Client communication is one of the most important skills for the veterinary team. Even during emergency situations time must be taken to communicate well. This article from a seasoned ER DVM gives you tips of the trade to keep yourself and your clients on the same page.
Looking back on a busy weekend, I often find myself strangely depleted and energized at the same time. After the myriad of conversations, countless emotions, sick animals and bereft owners, the day can leave you exhausted. Unfortunately some of the most memorable moments during these times are those conversations that never went as well as you hoped. While learning to handle the good and bad of individual cases is something we become accustomed to more frequently with practice, they do provide insight on the nature of one of the key components or our profession: communication.
While there are various communication styles out there, each with their own strengths and weaknesses, here are 10 tips that help keep me focused while seeing emergency cases.
1) Have a plan
Often while seeing multiple cases at a time, stop and review each case and decide what you think needs to be done for each patient before going into the room.
2) Give the same talk once
In situations where other family members, a petsitter, or legal guardians may need to hear the conversation, try to get them in the room together or at least on speakerphone. This will save you valuable time later in your shift when you don’t have to update four different people with the same information on the same patient.
3) Give options
Whether we like it not, every owner has options. When it comes down to euthanasia vs. advanced treatment, SQ vs. IV fluids, or senior screens and dentals, respect must be given to the decision making process. Informing owners of what you believe to be the best option for the patient will often steer the conversation towards a concise outcome.

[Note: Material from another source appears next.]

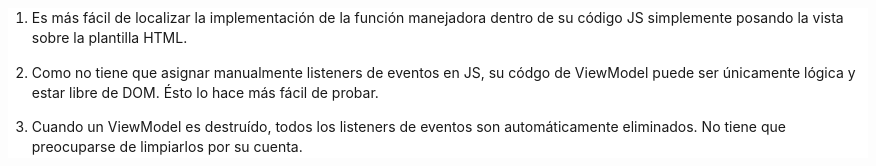 1. Es más fácil de localizar la implementación de la función manejadora dentro de su código JS simplemente posando la vista sobre la plantilla HTML.

2. Como no tiene que asignar manualmente listeners de eventos en JS, su códgo de ViewModel puede ser únicamente lógica y estar libre de DOM. Ésto lo hace más fácil de probar.

3. Cuando un ViewModel es destruído, todos los listeners de eventos son automáticamente eliminados. No tiene que preocuparse de limpiarlos por su cuenta.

4) Expand and then simplify
Patients often have multiple disease processes, previous histories, and treatment needs. If clients seem confused, stay simple, go back to the plan, and reiterate the basics.
5) Manage your and your clients’ time
People process information so much slower during stressful situations. Giving clients a few minutes to process information, call family, or spend some time with their pet can often help speed up the decision rather than a continuous conversation. This obviously has to be tailored for the stability and the amount of critical care needed for each patient. Also be cognizant of people with special needs and those under the influence of drugs or alcohol. They may need more time.
6) The honest dollar
Finances matter and need to be discussed in the emergency setting. Often many of the breakdowns in communication are related to finances, but most people also realize that services cost something. Try to be as honest as possible with cost and most clients will be appreciative.
7) Focus on the patient
Even when the conversation turns sour, come back to patient care, options, and what your plan is to make the animal better. Grief exhibits itself in so many ways: (anger, disbelief, confusion); being too critical of a client’s response can distract you from the overall goal.
Every part of your staff can contribute to positive outcome. Letting the front desk staff, technicians, assistants, and even other doctors know about individual communications that may need smoothing out can often save time and heartache.
9) You can please some people some of the time, but you can’t please all people all of the time.
No matter how strong your patience or how well all of the other tips and tricks work, there is always going to be someone who does not share your communication style. I never feel it is wrong to offer a second opinion. Illustrate that the more doctors there are to think about the patient, the better.
10) Be present
By this I mean, try to stay positive and enjoy each interaction. The desire to talk to people, while sometimes exhausting, makes all the difference in the world to that client. Find out specifics about the patient including name, breed, quality of character, etc., that appeals to you and your own interests. The job is hard enough without you making it harder.
I often feel the best way to get someone to confide in you is to confide in them how you want to care for their pet. Even if everything else is failing, your compassion for each patient should be enough to mend even the toughest of communication breakdowns.